In the answer, each line must appear exactly as in the records, and no picture may appear.

(Dataset entries)
Content starts
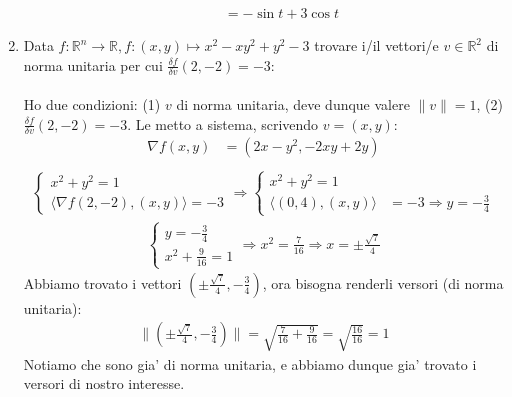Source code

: \documentclass{article}
\begin{document}
\begin{enumerate}
\begin{enumerate}
\begin{align*}
            &= -\sin t + 3\cos t
        \end{align*}
    \end{enumerate}
  \item Data $f: \mathbb{R}^n \to \mathbb{R}, f: (x, y) \mapsto x^2 - xy^2 + y^2 - 3$
    trovare i/il vettori/e $v \in \mathbb{R}^2$ di norma unitaria per cui 
    $\frac{\delta f}{\delta v} (2, -2) = -3$: \\ \\
    Ho due condizioni: (1) $v$ di norma unitaria, deve dunque valere $\| v \| = 1$,
    (2) $\frac{\delta f}{\delta v} (2, -2) = -3$. Le metto a sistema, scrivendo
    $v = (x, y)$:
    \begin{align*}
      \nabla f(x, y) &= (2x - y^2, -2xy + 2y) \\
    \end{align*}
    \begin{align*}
      \begin{cases}
        x^2 + y^2 = 1 \\
        \langle \nabla f(2, -2), (x, y) \rangle = -3
      \end{cases} \Rightarrow 
      \begin{cases}
        x^2 + y^2 = 1 \\
        \langle (0, 4), (x, y) \rangle &= -3 \Rightarrow y = -\frac{3}{4}
      \end{cases}
    \end{align*}
    \begin{align*}
      \begin{cases}
        y = -\frac{3}{4} \\
        x^2 + \frac{9}{16} = 1
      \end{cases} \Rightarrow x^2 = \frac{7}{16} \Rightarrow x = \pm \frac{\sqrt{7}}{4}
    \end{align*}
    Abbiamo trovato i vettori $(\pm \frac{\sqrt{7}}{4}, -\frac{3}{4})$, ora bisogna
    renderli versori (di norma unitaria):
    \begin{align*}
      \|(\pm \frac{\sqrt{7}}{4}, -\frac{3}{4})\| = \sqrt{\frac{7}{16} + \frac{9}{16}}
      = \sqrt{\frac{16}{16}} = 1
    \end{align*}
    Notiamo che sono gia' di norma unitaria, e abbiamo dunque gia' trovato i versori di nostro interesse.


\end{enumerate}
\end{document}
Content ends
RESULT OF THE EXERCISE ->
Source code

: \documentclass{article}
\begin{document}
\begin{enumerate}
\begin{enumerate}
\begin{align*}
            &= -\sin t + 3\cos t
        \end{align*}
    \end{enumerate}
  \item Data $f: \mathbb{R}^n \to \mathbb{R}, f: (x, y) \mapsto x^2 - xy^2 + y^2 - 3$
    trovare i/il vettori/e $v \in \mathbb{R}^2$ di norma unitaria per cui 
    $\frac{\delta f}{\delta v} (2, -2) = -3$: \\ \\
    Ho due condizioni: (1) $v$ di norma unitaria, deve dunque valere $\| v \| = 1$,
    (2) $\frac{\delta f}{\delta v} (2, -2) = -3$. Le metto a sistema, scrivendo
    $v = (x, y)$:
    \begin{align*}
      \nabla f(x, y) &= (2x - y^2, -2xy + 2y) \\
    \end{align*}
    \begin{align*}
      \begin{cases}
        x^2 + y^2 = 1 \\
        \langle \nabla f(2, -2), (x, y) \rangle = -3
      \end{cases} \Rightarrow 
      \begin{cases}
        x^2 + y^2 = 1 \\
        \langle (0, 4), (x, y) \rangle &= -3 \Rightarrow y = -\frac{3}{4}
      \end{cases}
    \end{align*}
    \begin{align*}
      \begin{cases}
        y = -\frac{3}{4} \\
        x^2 + \frac{9}{16} = 1
      \end{cases} \Rightarrow x^2 = \frac{7}{16} \Rightarrow x = \pm \frac{\sqrt{7}}{4}
    \end{align*}
    Abbiamo trovato i vettori $(\pm \frac{\sqrt{7}}{4}, -\frac{3}{4})$, ora bisogna
    renderli versori (di norma unitaria):
    \begin{align*}
      \|(\pm \frac{\sqrt{7}}{4}, -\frac{3}{4})\| = \sqrt{\frac{7}{16} + \frac{9}{16}}
      = \sqrt{\frac{16}{16}} = 1
    \end{align*}
    Notiamo che sono gia' di norma unitaria, e abbiamo dunque gia' trovato i versori di nostro interesse.


\end{enumerate}
\end{document}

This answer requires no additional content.